Hydrogen separation, purification and sensing: Beyond storage, the high selectivity of MOFs separates H2 from CO2, N2 and CH4 in membrane processes. UiO-66 and ZIF-8 give H2/CO2 selectivities of 10-30, putting them in line as PSA (pressure-swing adsorption) replacements. HKUST-1 also changes colour and conductivity with H2 concentration, and is already used in hydrogen sensors.
Catalyst supports and battery electrodes: MOF pores are excellent catalyst supports: dispersing Pt nanoparticles inside MOF pores cuts the Pt loading of fuel-cell electrodes to about a third. Conductively treated MOFs are also being studied as cathodes for metal-air batteries. The synthetic know-how built up for hydrogen storage is spilling over into neighbouring fields.

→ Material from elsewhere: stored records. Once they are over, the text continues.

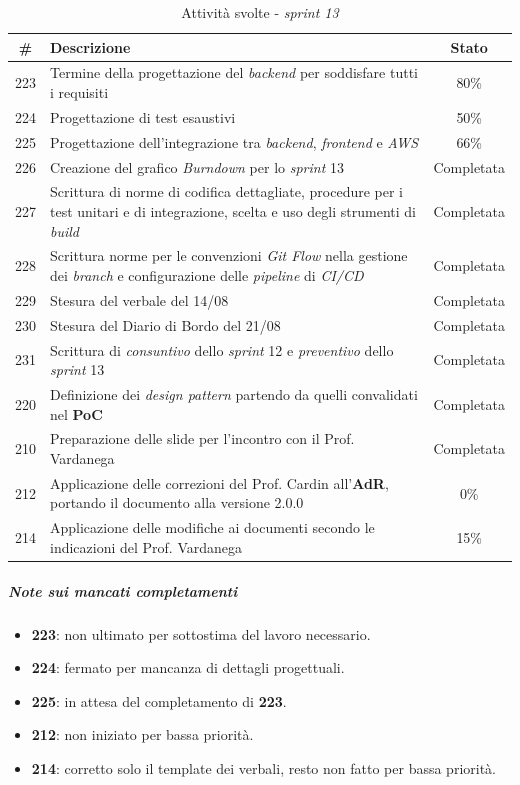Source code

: \documentclass[12pt, a4paper]{article}
\begin{document}
{\begin{table}[H]
    \centering
    \renewcommand{\arraystretch}{1.3}
    \begin{tabularx}{\textwidth}{|c|X|c|}
        \hline
        \textbf{\#} & \textbf{Descrizione} & \textbf{Stato} \\ \hline
        223 & Termine della progettazione del \textit{backend} per soddisfare tutti i requisiti & 80\% \\ \hline
        224 & Progettazione di test esaustivi & 50\% \\ \hline
        225 & Progettazione dell'integrazione tra \textit{backend}, \textit{frontend} e \textit{AWS} & 66\% \\ \hline
        226 & Creazione del grafico \textit{Burndown} per lo \textit{sprint} 13 & Completata \\ \hline
        227 & Scrittura di norme di codifica dettagliate, procedure per i test unitari e di integrazione, scelta e uso degli strumenti di \textit{build} & Completata \\ \hline
        228 & Scrittura norme per le convenzioni \textit{Git Flow} nella gestione dei \textit{branch} e configurazione delle \textit{pipeline} di \textit{CI/CD} & Completata \\ \hline
        229 & Stesura del verbale del 14/08 & Completata \\ \hline
        230 & Stesura del Diario di Bordo del 21/08 & Completata \\ \hline
        231 & Scrittura di \textit{consuntivo} dello \textit{sprint} 12 e \textit{preventivo} dello \textit{sprint} 13 & Completata \\ \hline
        220 & Definizione dei \textit{design pattern} partendo da quelli convalidati nel \textbf{PoC} & Completata \\ \hline
        210 & Preparazione delle slide per l'incontro con il Prof. Vardanega & Completata \\ \hline
        212 & Applicazione delle correzioni del Prof. Cardin all'\textbf{AdR}, portando il documento alla versione 2.0.0 & 0\% \\ \hline
        214 & Applicazione delle modifiche ai documenti secondo le indicazioni del Prof. Vardanega & 15\% \\ \hline
    \end{tabularx}
    \caption{Attività svolte - \textit{sprint 13}}
\end{table}

\subparagraph{Note sui mancati completamenti}
\begin{itemize}
    \item \textbf{223}: non ultimato per sottostima del lavoro necessario.
    \item \textbf{224}: fermato per mancanza di dettagli progettuali.
    \item \textbf{225}: in attesa del completamento di \textbf{223}.
    \item \textbf{212}: non iniziato per bassa priorità.
    \item \textbf{214}: corretto solo il template dei verbali, resto non fatto per bassa priorità.
\end{itemize}

}
\end{document}
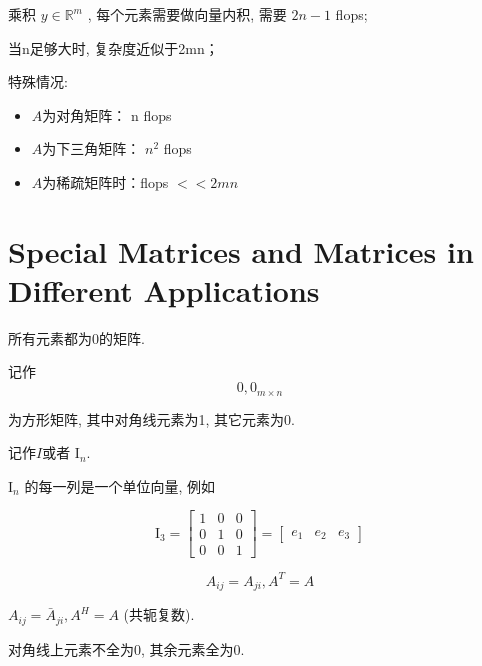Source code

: 乘积 $ y \in \mathbb{R}^{m} $ , 每个元素需要做向量内积, 需要 $ 2 n-1 $ flops;

当n足够大时, 复杂度近似于2mn；

特殊情况:

\begin{itemize}
    \item $A$为对角矩阵： $ \mathrm{n} $ flops
    \item $A$为下三角矩阵： $ n^{2} $ flops
    \item $A$为稀疏矩阵时：flops $ <<2 m n $
\end{itemize}


\section{Special Matrices and Matrices in Different Applications}

\begin{definition}
    所有元素都为0的矩阵.

    记作$$0, 0_{m \times n} $$
\end{definition}

\begin{definition}[单位矩阵]
    为方形矩阵, 其中对角线元素为1, 其它元素为0.

    记作$I$或者 $ \mathrm{I}_{n} $.
\end{definition}

\begin{corollary}
  $ \mathrm{I}_{n} $ 的每一列是一个单位向量, 例如

$$
\mathrm{I}_{3}=\left[\begin{array}{lll}
1 & 0 & 0 \\
0 & 1 & 0 \\
0 & 0 & 1
\end{array}\right]=\left[\begin{array}{lll}
e_{1} & e_{2} & e_{3}
\end{array}\right]
$$
\end{corollary}

\begin{definition}
    $$ A_{i j}=A_{j i}, A^T =A $$
\end{definition}

\begin{definition}
    $ A_{i j}=\bar{A}_{j i}, A^H = A $ (共轭复数).
\end{definition}

\begin{definition}
    对角线上元素不全为0, 其余元素全为0.
\end{definition}

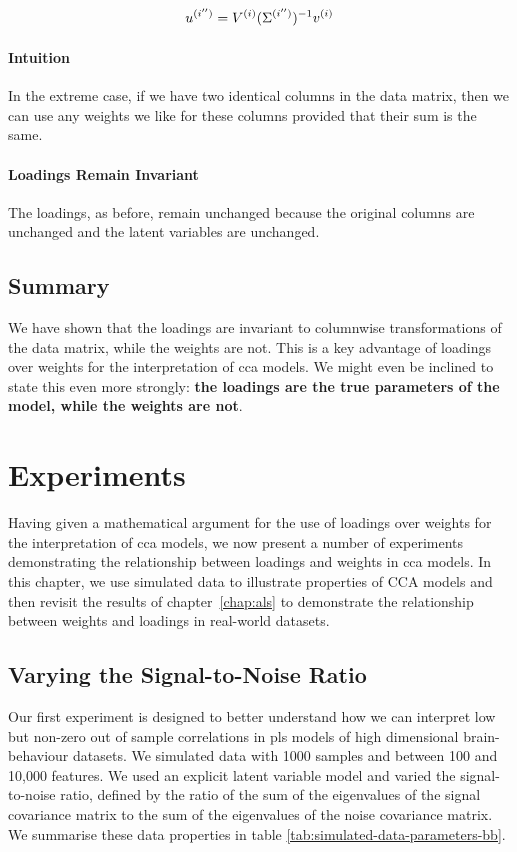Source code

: \begin{align}
    u^{(i'')} = V^{(i)}(\Sigma^{(i'')})^{-1}v^{(i)} \label{eq:weights_change}
\end{align}

\paragraph{Intuition}
In the extreme case, if we have two identical columns in the data matrix, then we can use any weights we like for these columns provided that their sum is the same.

\paragraph{Loadings Remain Invariant}
The loadings, as before, remain unchanged because the original columns are unchanged and the latent variables are unchanged.

\subsection{Summary}

We have shown that the \gls{loadings} are invariant to columnwise transformations of the data matrix, while the weights are not.
This is a key advantage of \gls{loadings} over weights for the interpretation of \acrshort{cca} models.
We might even be inclined to state this even more strongly: \textbf{the loadings are the true parameters of the model, while the weights are not}.


\section{Experiments}

Having given a mathematical argument for the use of \gls{loadings} over weights for the interpretation of \acrshort{cca} models, we now present a number of experiments demonstrating the relationship between loadings and weights in \acrshort{cca} models.
In this chapter, we use simulated data to illustrate properties of CCA models and then revisit the results of chapter~\ref{chap:als} to demonstrate the relationship between \gls{weights} and \gls{loadings} in real-world datasets.

\subsection{Varying the Signal-to-Noise Ratio}
Our first experiment is designed to better understand how we can interpret low but non-zero out of sample correlations in \acrshort{pls} models of high dimensional brain-behaviour datasets.
We simulated data with 1000 samples and between 100 and 10,000 features.
We used an explicit latent variable model and varied the signal-to-noise ratio, defined by the ratio of the sum of the eigenvalues of the signal covariance matrix to the sum of the eigenvalues of the noise covariance matrix.
We summarise these data properties in table \ref{tab:simulated-data-parameters-bb}.

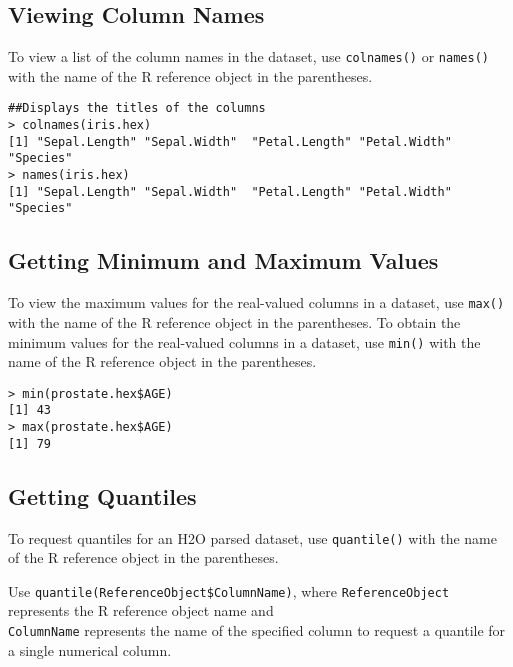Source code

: {{\waterExampleInR
\medskip


\subsection{Viewing Column Names}
To view a list of the column names in the dataset, use {\texttt{colnames()}} or {\texttt{names()}} with the name of the R reference object in the parentheses.
\newpage
\waterExampleInR
\medskip

\begin{lstlisting}[style=R]
##Displays the titles of the columns
> colnames(iris.hex)
[1] "Sepal.Length" "Sepal.Width"  "Petal.Length" "Petal.Width"  "Species"
> names(iris.hex)
[1] "Sepal.Length" "Sepal.Width"  "Petal.Length" "Petal.Width"  "Species"
\end{lstlisting}

\subsection{Getting Minimum and Maximum Values}

To view the maximum values for the real-valued columns in a dataset, use {\texttt{max()}} with the name of the R reference object in the parentheses.
To obtain the minimum values for the real-valued columns in a dataset, use {\texttt{min()}} with the name of the R reference object in the parentheses.

\waterExampleInR
\medskip

\begin{lstlisting}[style=R]
> min(prostate.hex$AGE)
[1] 43
> max(prostate.hex$AGE)
[1] 79
\end{lstlisting}

\subsection{Getting Quantiles}

To request quantiles for an H2O parsed dataset, use {\texttt{quantile()}} with the name of the R reference object in the parentheses.

Use  {\texttt{quantile(ReferenceObject\$ColumnName)}},  where {\texttt{ReferenceObject}} represents the R reference object name and \\{\texttt{ColumnName}} represents the name of the specified column to request a quantile for a single numerical column.

}}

Common Misconceptions and Pitfalls
The first trap is to assume that "the larger the BET surface area, the more hydrogen the MOF stores". At 77 K the Chahine rule (wt% ≈ 0.0001 × BET) does hold, and that is why NU-100 and MOF-177 set the records. At room temperature, however, the correlation with BET is weak; what dominates is the heat of adsorption, which depends on pore size and chemical environment. Chasing only surface area without tuning pore size leaves you with a MOF that does nothing at room temperature. When evaluating a new MOF, always report not just the BET number but also the uptake at 298 K / 100 bar and the isosteric heat of adsorption.
The second pitfall is to read the tool's number as "system-level performance". The wt% and volumetric density here are for the MOF material alone. A real tank adds insulation, valves, heat exchangers and the tank itself, so the system wt% falls to 50-70% of the material-only value and the volumetric density to 60-80%. MOF-5 at 7 wt% becomes about 4 wt% at system level. To hit the DOE target, the material alone has to be 8 wt% or more, and the tank design has to be evaluated together.
Finally, do not compare physisorption MOFs head-to-head with chemical hydrogen storage (NaBH4, LiBH4, NH3BH3). Chemical hydrides reach 10-20 wt% but need 200-400 °C heat plus a catalyst to release the hydrogen, and the release reaction is irreversible (or needs a costly regeneration step). MOF physisorption is fully reversible and stable for more than 1,000 cycles but demands moderate-low temperature and moderate pressure. They are complementary rather than competing: pick by use case (mobile / stationary / long-term). Do not read this tool's output as "MOFs are worse than chemical hydrides".
How to Use
Select a MOF material (e.g., MOF-5, HKUST-1, or UiO-66) from the dropdown; each has distinct BET surface area (500–3000 m²/g) and H₂ binding energy.
Set storage pressure (1–100 bar) and temperature (77–298 K); lower temperatures and higher pressures increase physisorption capacity on the framework.
Enter MOF mass in kilograms and target H₂ mass; the simulator calculates uptake percentage, total stored H₂, volumetric density, and system cost based on current material pricing.
Review output metrics: BET area confirms surface properties, wt% uptake validates adsorption performance, and kg-H₂/m³ density determines tank footprint for automotive or stationary applications.
Worked Example
Design a H₂ storage tank for a fuel-cell vehicle. Select MOF-5 (BET = 2300 m²/g). Set pressure to 35 bar, temperature to 298 K, MOF mass to 40 kg, and target 4 kg H₂ storage. The simulator outputs: H₂ uptake ≈ 6.2 wt%, total stored H₂ = 2.48 kg, volumetric density ≈ 42 kg-H₂/m³, energy density ≈ 1.24 kWh/L, and material cost ≈ USD 8,000. If volumetric density is insufficient for range, increase pressure to 70 bar or reduce temperature to 77 K (cryogenic cooling), achieving 8.5 wt% uptake and 3.4 kg H₂ stored.
Practical Notes
MOF-5 and HKUST-1 excel at 77 K but require cryogenic systems (liquid nitrogen cost ~USD 0.30/liter); UiO-66 operates near ambient temperature with lower uptake (2–4 wt%) but eliminates cooling infrastructure.
Volumetric density must exceed 40 kg-H₂/m³ for automotive competitiveness; activate low-temperature operation or increase pressure beyond 50 bar if baseline MOF falls short.
Binding energy degrades after 1000+ adsorption/desorption cycles; factor replacement cost into long-term system economics, especially for stationary grid-storage applications requiring daily cycling.
Gravimetric energy density (kWh/L) depends on both H₂ content and MOF bulk density; denser materials like HKUST-1 (0.87 g/cm³) yield higher volumetric performance than aerogel MOFs (0.15 g/cm³).